Why Reporting A Red Dead Redemption 2 Leak Cost A British Website $1.8 Million

Why Reporting A Red Dead Redemption 2 Leak Cost A British Website $1.8 Million

The video games media reports on leaked information all the time. So why, when British website Trusted Reviews published details from a leaked document about Red Dead Redemption 2 in February of this year, did it end up paying almost two million dollars to charities as part of a settlement with publisher Take-Two Interactive?

The answer comes down to two things: how Trusted Reviews handled the information it was given, and how Take-Two decided to handle the breach. As detailed in the original article about the leak, which has now been taken down and replaced with an apology, Trusted Reviews originally received this information months prior to publication, in August 2017. (According to two sources from other media outlets, the same leaked document was also sent to other websites around the same time.)

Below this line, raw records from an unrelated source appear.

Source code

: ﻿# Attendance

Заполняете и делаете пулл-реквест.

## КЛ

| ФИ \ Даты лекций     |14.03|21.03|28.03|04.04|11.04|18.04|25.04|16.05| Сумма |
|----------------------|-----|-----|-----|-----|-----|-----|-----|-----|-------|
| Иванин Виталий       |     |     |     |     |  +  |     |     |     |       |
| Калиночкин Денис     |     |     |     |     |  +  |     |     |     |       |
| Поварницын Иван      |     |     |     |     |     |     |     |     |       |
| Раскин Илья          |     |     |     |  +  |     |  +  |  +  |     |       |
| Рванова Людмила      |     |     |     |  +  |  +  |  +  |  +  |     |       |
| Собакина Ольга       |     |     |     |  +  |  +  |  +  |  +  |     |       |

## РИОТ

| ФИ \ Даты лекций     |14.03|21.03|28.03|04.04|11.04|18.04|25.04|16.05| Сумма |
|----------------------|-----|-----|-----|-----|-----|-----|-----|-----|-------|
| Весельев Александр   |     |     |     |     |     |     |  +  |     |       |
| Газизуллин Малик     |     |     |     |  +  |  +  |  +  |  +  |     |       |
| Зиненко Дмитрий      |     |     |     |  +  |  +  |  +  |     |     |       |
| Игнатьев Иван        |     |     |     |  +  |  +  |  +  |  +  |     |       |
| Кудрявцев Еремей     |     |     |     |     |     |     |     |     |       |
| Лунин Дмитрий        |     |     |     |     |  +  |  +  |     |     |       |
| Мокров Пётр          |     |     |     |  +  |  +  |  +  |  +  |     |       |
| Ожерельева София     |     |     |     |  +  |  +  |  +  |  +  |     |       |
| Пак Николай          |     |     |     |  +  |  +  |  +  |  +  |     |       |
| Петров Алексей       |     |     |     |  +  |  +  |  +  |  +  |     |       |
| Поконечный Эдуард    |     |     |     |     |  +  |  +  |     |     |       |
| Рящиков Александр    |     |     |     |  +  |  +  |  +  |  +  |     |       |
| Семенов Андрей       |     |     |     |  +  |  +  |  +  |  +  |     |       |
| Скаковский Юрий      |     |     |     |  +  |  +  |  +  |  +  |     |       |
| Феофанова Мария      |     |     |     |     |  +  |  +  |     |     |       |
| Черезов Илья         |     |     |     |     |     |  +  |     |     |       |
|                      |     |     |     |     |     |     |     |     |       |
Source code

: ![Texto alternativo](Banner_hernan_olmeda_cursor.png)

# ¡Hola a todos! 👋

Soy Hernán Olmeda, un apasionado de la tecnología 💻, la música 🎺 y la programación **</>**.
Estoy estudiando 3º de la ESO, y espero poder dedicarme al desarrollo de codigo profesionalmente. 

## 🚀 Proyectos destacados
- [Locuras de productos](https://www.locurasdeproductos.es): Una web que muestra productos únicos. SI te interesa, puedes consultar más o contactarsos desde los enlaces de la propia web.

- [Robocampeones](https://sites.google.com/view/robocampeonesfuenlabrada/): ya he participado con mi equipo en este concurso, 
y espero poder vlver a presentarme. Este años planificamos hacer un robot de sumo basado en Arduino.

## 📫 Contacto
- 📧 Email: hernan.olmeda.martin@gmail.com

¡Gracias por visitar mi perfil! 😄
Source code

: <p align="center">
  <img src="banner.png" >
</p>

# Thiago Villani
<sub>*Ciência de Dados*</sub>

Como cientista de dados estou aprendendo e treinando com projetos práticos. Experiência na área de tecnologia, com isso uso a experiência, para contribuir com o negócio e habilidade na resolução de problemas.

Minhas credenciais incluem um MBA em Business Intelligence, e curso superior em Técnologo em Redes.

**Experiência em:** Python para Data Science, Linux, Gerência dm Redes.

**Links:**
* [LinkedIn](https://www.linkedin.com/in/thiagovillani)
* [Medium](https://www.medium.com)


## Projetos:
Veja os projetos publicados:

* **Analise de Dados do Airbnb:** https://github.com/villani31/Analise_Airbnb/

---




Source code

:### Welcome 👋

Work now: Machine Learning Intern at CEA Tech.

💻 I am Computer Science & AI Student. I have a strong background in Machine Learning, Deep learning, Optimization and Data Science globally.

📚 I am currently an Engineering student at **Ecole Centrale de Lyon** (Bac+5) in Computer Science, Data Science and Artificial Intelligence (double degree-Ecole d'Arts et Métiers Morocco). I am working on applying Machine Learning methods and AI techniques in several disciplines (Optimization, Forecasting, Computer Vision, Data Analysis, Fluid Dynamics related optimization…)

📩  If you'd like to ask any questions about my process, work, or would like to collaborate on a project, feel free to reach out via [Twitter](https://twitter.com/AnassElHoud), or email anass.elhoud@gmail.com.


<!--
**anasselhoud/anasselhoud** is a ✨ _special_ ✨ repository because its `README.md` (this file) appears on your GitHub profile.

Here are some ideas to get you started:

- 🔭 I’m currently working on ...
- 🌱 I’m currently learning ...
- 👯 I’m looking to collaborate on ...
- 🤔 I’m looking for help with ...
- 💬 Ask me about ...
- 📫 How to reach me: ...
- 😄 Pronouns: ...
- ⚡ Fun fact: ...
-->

Trusted Reviews then waited until some of the information in the document was corroborated by Rockstar’s own drip-feed of information about Red Dead 2 before publishing the rest.

What Trusted Reviews did not do was verify the identity of the leaker or where the information came from, according to three people familiar with the situation. Nobody at Trusted Reviews knew whether this document was stolen or otherwise obtained via illicit means, those people said.

When reached by Kotaku, Trusted Reviews editor-in-chief Nick Merritt said he had no comment beyond the apology that the website published yesterday.

Per British law, what matters most here is not whether the information turns out to be true, but whether it was legally obtained – and whether that can be proven in court. Take-Two could have asserted that the confidential information was stolen, hacked, or otherwise illegally obtained, which would have made the outlet that published the information complicit in the misappropriation of trade secrets and liable for damages.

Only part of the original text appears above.